Chegando ao local, não há esperas nem demoras que, se fosse a sério, as horas “eram de merendar e não de trabalhar”. Os mais velhos atiram-se então ao trabalho com uma força que espanta os que ali foram ver como eram então as segadas. Reclamam das foices que estão pouco aguçadas e apontam que era preciso “picá-las” para cortarem melhor. Pouco aguçadas para cortar o feno até poderiam estar, mas logo houve quem se cortasse num dedo por falta de experiência. “Era novato”, espalharam logo pelo campo, rindo da imprecaução. Nada que não estivesse previsto pois depressa se arranjou um penso rápido que resolveu o assunto sem mais demoras. Por volta das 11 horas da manhã ainda não se avistava o final do campo. Outros tempos. Antigamente, vão recordando, até no campo se dormia para iniciar mais cedo porque era trabalho que “moía o corpo” sobretudo quando o calor apertava e o sol queimava dando à pele um tom escurecido e velho, bem diferente do bronze das praias do litoral português. E cantava-se, cantava-se muito. “A comer e a cantar basta começar”, já diz o ditado, e basta também que um puxe pela voz e comece a entoar uma moda, para logo outros se juntarem. É D. Leonor que começa mas só dois ou três se lhe juntam. Mais tarde, à conversa com o Mensageiro, D. Leonor confessou que já se lhe “varria a memória” mas havia duas ou três modas que ainda sabia de início ao fim. Aprendeu-as com a vizinha que trabalhava em Bragança e com os cegos que iam pela aldeia. Eram “modas” tristes as da segada mas “aliviavam o trabalho”.

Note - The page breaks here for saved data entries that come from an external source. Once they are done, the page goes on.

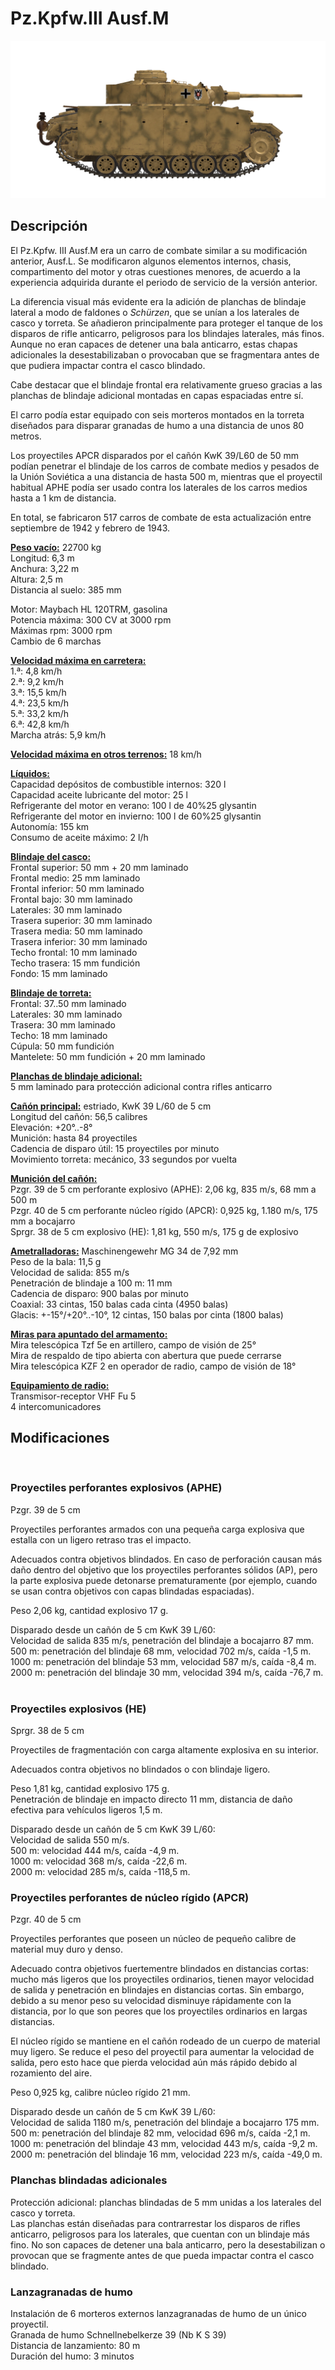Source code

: # Pz.Kpfw.III Ausf.M  
  
![pziii-m](../images/pziii-m.png)  
  
## Descripción  
  
El Pz.Kpfw. III Ausf.M era un carro de combate similar a su modificación anterior, Ausf.L. Se modificaron algunos elementos internos, chasis, compartimento del motor y otras cuestiones menores, de acuerdo a la experiencia adquirida durante el periodo de servicio de la versión anterior.  
  
La diferencia visual más evidente era la adición de planchas de blindaje lateral a modo de faldones o <i>Schürzen</i>, que se unían a los laterales de casco y torreta. Se añadieron principalmente para proteger el tanque de los disparos de rifle anticarro, peligrosos para los blindajes laterales, más finos. Aunque no eran capaces de detener una bala anticarro, estas chapas adicionales la desestabilizaban o provocaban que se fragmentara antes de que pudiera impactar contra el casco blindado.  
  
Cabe destacar que el blindaje frontal era relativamente grueso gracias a las planchas de blindaje adicional montadas en capas espaciadas entre sí.  
  
El carro podía estar equipado con seis morteros montados en la torreta diseñados para disparar granadas de humo a una distancia de unos 80 metros.  
  
Los proyectiles APCR disparados por el cañón KwK 39/L60 de 50 mm podían penetrar el blindaje de los carros de combate medios y pesados de la Unión Soviética a una distancia de hasta 500 m, mientras que el proyectil habitual APHE podía ser usado contra los laterales de los carros medios hasta a 1 km de distancia.  
  
En total, se fabricaron 517 carros de combate de esta actualización entre septiembre de 1942 y febrero de 1943.  
  
<b><u>Peso vacío:</u></b> 22700 kg  
Longitud: 6,3 m  
Anchura: 3,22 m  
Altura: 2,5 m  
Distancia al suelo: 385 mm  
  
Motor: Maybach HL 120TRM, gasolina  
Potencia máxima: 300 CV at 3000 rpm  
Máximas rpm: 3000 rpm  
Cambio de 6 marchas  
  
<b><u>Velocidad máxima en carretera:</u></b>  
1.ª: 4,8 km/h  
2.ª: 9,2 km/h  
3.ª: 15,5 km/h  
4.ª: 23,5 km/h  
5.ª: 33,2 km/h  
6.ª: 42,8 km/h  
Marcha atrás: 5,9 km/h  
  
<b><u>Velocidad máxima en otros terrenos:</u></b> 18 km/h  
  
<b><u>Líquidos:</u></b>  
Capacidad depósitos de combustible internos: 320 l  
Capacidad aceite lubricante del motor: 25 l  
Refrigerante del motor en verano: 100 l de 40%25 glysantin  
Refrigerante del motor en invierno: 100 l de 60%25 glysantin  
Autonomía: 155 km  
Consumo de aceite máximo: 2 l/h  
  
<b><u>Blindaje del casco:</u></b>  
Frontal superior: 50 mm + 20 mm laminado  
Frontal medio: 25 mm laminado  
Frontal inferior: 50 mm laminado  
Frontal bajo: 30 mm laminado  
Laterales: 30 mm laminado  
Trasera superior: 30 mm laminado  
Trasera media: 50 mm laminado  
Trasera inferior: 30 mm laminado  
Techo frontal: 10 mm laminado  
Techo trasera: 15 mm fundición  
Fondo: 15 mm laminado  
  
<b><u>Blindaje de torreta:</u></b>  
Frontal: 37..50 mm laminado  
Laterales: 30 mm laminado  
Trasera: 30 mm laminado  
Techo: 18 mm laminado  
Cúpula: 50 mm fundición  
Mantelete: 50 mm fundición + 20 mm laminado  
  
<b><u>Planchas de blindaje adicional:</u></b>  
5 mm laminado para protección adicional contra rifles anticarro  
  
<b><u>Cañón principal:</u></b> estriado, KwK 39 L/60 de 5 cm  
Longitud del cañón: 56,5 calibres  
Elevación: +20°..-8°  
Munición: hasta 84 proyectiles  
Cadencia de disparo útil: 15 proyectiles por minuto  
Movimiento torreta: mecánico, 33 segundos por vuelta  
  
<b><u>Munición del cañón:</u></b>  
Pzgr. 39 de 5 cm perforante explosivo (APHE): 2,06 kg, 835 m/s, 68 mm a 500 m  
Pzgr. 40 de 5 cm perforante núcleo rígido (APCR): 0,925 kg, 1.180 m/s, 175 mm a bocajarro  
Sprgr. 38 de 5 cm explosivo (HE): 1,81 kg, 550 m/s, 175 g de explosivo  
  
<b><u>Ametralladoras:</u></b> Maschinengewehr MG 34 de 7,92 mm  
Peso de la bala: 11,5 g  
Velocidad de salida: 855 m/s  
Penetración de blindaje a 100 m: 11 mm  
Cadencia de disparo: 900 balas por minuto  
Coaxial: 33 cintas, 150 balas cada cinta (4950 balas)  
Glacis: +-15°/+20°..-10°, 12 cintas, 150 balas por cinta (1800 balas)  
  
<b><u>Miras para apuntado del armamento:</u></b>  
Mira telescópica Tzf 5e en artillero, campo de visión de 25°  
Mira de respaldo de tipo abierta con abertura que puede cerrarse  
Mira telescópica KZF 2 en operador de radio, campo de visión de 18°  
  
<b><u>Equipamiento de radio:</u></b>  
Transmisor-receptor VHF Fu 5  
4 intercomunicadores  
  
  
## Modificaciones  
  ﻿
  
### Proyectiles perforantes explosivos (APHE)  
  
Pzgr. 39 de 5 cm  
  
Proyectiles perforantes armados con una pequeña carga explosiva que estalla con un ligero retraso tras el impacto.  
  
Adecuados contra objetivos blindados. En caso de perforación causan más daño dentro del objetivo que los proyectiles perforantes sólidos (AP), pero la parte explosiva puede detonarse prematuramente (por ejemplo, cuando se usan contra objetivos con capas blindadas espaciadas).  
  
Peso 2,06 kg, cantidad explosivo 17 g.  
  
Disparado desde un cañón de 5 cm KwK 39 L/60:  
Velocidad de salida 835 m/s, penetración del blindaje a bocajarro 87 mm.  
500 m: penetración del blindaje 68 mm, velocidad 702 m/s, caída -1,5 m.  
1000 m: penetración del blindaje 53 mm, velocidad 587 m/s, caída -8,4 m.  
2000 m: penetración del blindaje 30 mm, velocidad 394 m/s, caída -76,7 m.  ﻿
  
### Proyectiles explosivos (HE)  
  
Sprgr. 38 de 5 cm  
  
Proyectiles de fragmentación con carga altamente explosiva en su interior.  
  
Adecuados contra objetivos no blindados o con blindaje ligero.  
  
Peso 1,81 kg, cantidad explosivo 175 g.  
Penetración de blindaje en impacto directo 11 mm, distancia de daño efectiva para vehículos ligeros 1,5 m.  
  
Disparado desde un cañón de 5 cm KwK 39 L/60:  
Velocidad de salida 550 m/s.  
500 m: velocidad 444 m/s, caída -4,9 m.  
1000 m: velocidad 368 m/s, caída -22,6 m.  
2000 m: velocidad 285 m/s, caída -118,5 m.  ﻿
  
### Proyectiles perforantes de núcleo rígido (APCR)  
  
Pzgr. 40 de 5 cm  
  
Proyectiles perforantes que poseen un núcleo de pequeño calibre de material muy duro y denso.  
  
Adecuado contra objetivos fuertementre blindados en distancias cortas: mucho más ligeros que los proyectiles ordinarios, tienen mayor velocidad de salida y penetración en blindajes en distancias cortas. Sin embargo, debido a su menor peso su velocidad disminuye rápidamente con la distancia, por lo que son peores que los proyectiles ordinarios en largas distancias.  
  
El núcleo rígido se mantiene en el cañón rodeado de un cuerpo de material muy ligero. Se reduce el peso del proyectil para aumentar la velocidad de salida, pero esto hace que pierda velocidad aún más rápido debido al rozamiento del aire.  
  
Peso 0,925 kg, calibre núcleo rígido 21 mm.  
  
Disparado desde un cañón de 5 cm KwK 39 L/60:  
Velocidad de salida 1180 m/s, penetración del blindaje a bocajarro 175 mm.  
500 m: penetración del blindaje 82 mm, velocidad 696 m/s, caída -2,1 m.  
1000 m: penetración del blindaje 43 mm, velocidad 443 m/s, caída -9,2 m.  
2000 m: penetración del blindaje 16 mm, velocidad 223 m/s, caída -49,0 m.  ﻿
  
### Planchas blindadas adicionales  
  
Protección adicional: planchas blindadas de 5 mm unidas a los laterales del casco y torreta.  
Las planchas están diseñadas para contrarrestar los disparos de rifles anticarro, peligrosos para los laterales, que cuentan con un blindaje más fino. No son capaces de detener una bala anticarro, pero la desestabilizan o provocan que se fragmente antes de que pueda impactar contra el casco blindado.  ﻿
  
### Lanzagranadas de humo  
  
Instalación de 6 morteros externos lanzagranadas de humo de un único proyectil.  
Granada de humo Schnellnebelkerze 39 (Nb K S 39)  
Distancia de lanzamiento: 80 m  
Duración del humo: 3 minutos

“Depois da segada, juntávamo-nos em ranchos e vínhamos cantando”, recorda D. Leonor. E cantava-se às tardes, ao lavrar os campos, e à noite, nos “fiadeiros”, momentos em que as pessoas da aldeia acendiam fogueiras e se reuniam para contar histórias, adivinhas e “modas” novas. Hoje em dia é com admiração que D. Leonor constata que “já ninguém canta”. “A gente anda triste”, observa, apontando que o egoísmo humano como explicação para a “depressão nacional”. “As pessoas têm tudo, têm melhores condições, mas há mais maldade”, considera. Da mesma opinião é Raul Tomé, dirigente da Associação Recreativa e Cultural da Lombada. Apesar de ser bastante mais novo, ainda se recorda de, em criança, andar com os pais nos campos assim como tantos outros.

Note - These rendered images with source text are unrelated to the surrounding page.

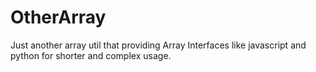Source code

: # OtherArray
Just another array util that providing Array Interfaces like javascript and python for shorter and complex usage.

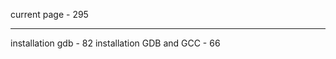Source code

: current page		 - 295
______________________________
installation gdb	 - 82
installation GDB and GCC - 66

Também o vinho era melhor, que as vinhas andavam mais cuidadas, assim como os campos. Depois ficávamos a cantar e a dançar, era uma alegria”, recordam. A conversa aviva-lhes a memória e vão contando histórias: “Uma vez fui buscar de beber e esqueci-me da foice”, diz uma, enquanto outra pergunta se ainda se lembra do que diziam os segadores quando as mulheres demoravam a trazer a merenda ao campo. “Quem as pagava era o padre. Diziam logo que tínhamos ficado à missa”, contam sorrindo. Depois de segado e “carrejado”, o cereal era separado para ir para os moinhos. Só por volta do mês de Novembro é que as famílias tinham farinha e começavam a cozer o pão em casa. Hoje já ninguém coze o pão e os moinhos servem apenas para visita. Também são poucos os que ainda têm animais para os trabalhos agrícolas e menos ainda os que continuam a preservar o espírito de comunitarismo.
Desenvolvimento levou tradições:
A saída em massa das populações rurais para outros países, à procura de melhores condições de vida, acabou por deixar as aldeias desertas. Entretanto e apesar de tardiamente, chegou a luz eléctrica, os automóveis e as máquinas agrícolas. Os trabalhos do campo passaram a ser mais facilitados, os bailes passaram a ser animados pelos conjuntos musicais e em vez dos “fiadeiros”, as pessoas passaram a reunir-se em casa, em volta do rádio ou da televisão. A região desenvolveu-se, a qualidade de vida aumentou, mas perderam-se valores como o comunitarismo e a entreajuda. É por isso que o dirigente da associação local considera que, cada vez mais, faz sentido continuar a realizar o Festival de Cultura e Tradição da Lombada, embora acredite que, para gerações mais novas, seja cada vez mais difícil compreender o lado afectivo e sentimental que está em causa. Não são saudades da dureza do trabalho ou da pobreza. Não são saudades dos tempos em que ficavam isolados pelos nevões que caiam no Inverno e se infiltravam pelos telhados das casas de pedra. Os visitantes de Lisboa, Aveiro, Felgueiras, da vizinha Espanha e os mais novos podem não compreender, ainda. Os jovens da aldeia, enquanto observam, falam antes dos shoppings das grandes cidades, iludidos pelos “neóns” brilhantes e os gigantecos arranha-céus. São esses jovens que possivelmente irão também partir, em busca de uma melhor vida, como outros, antes. Pela aldeia de Palácios, como em tantas outras, vão ficando os mais velhos, com as recordações que, a não serem preservadas, também um dia se perderão.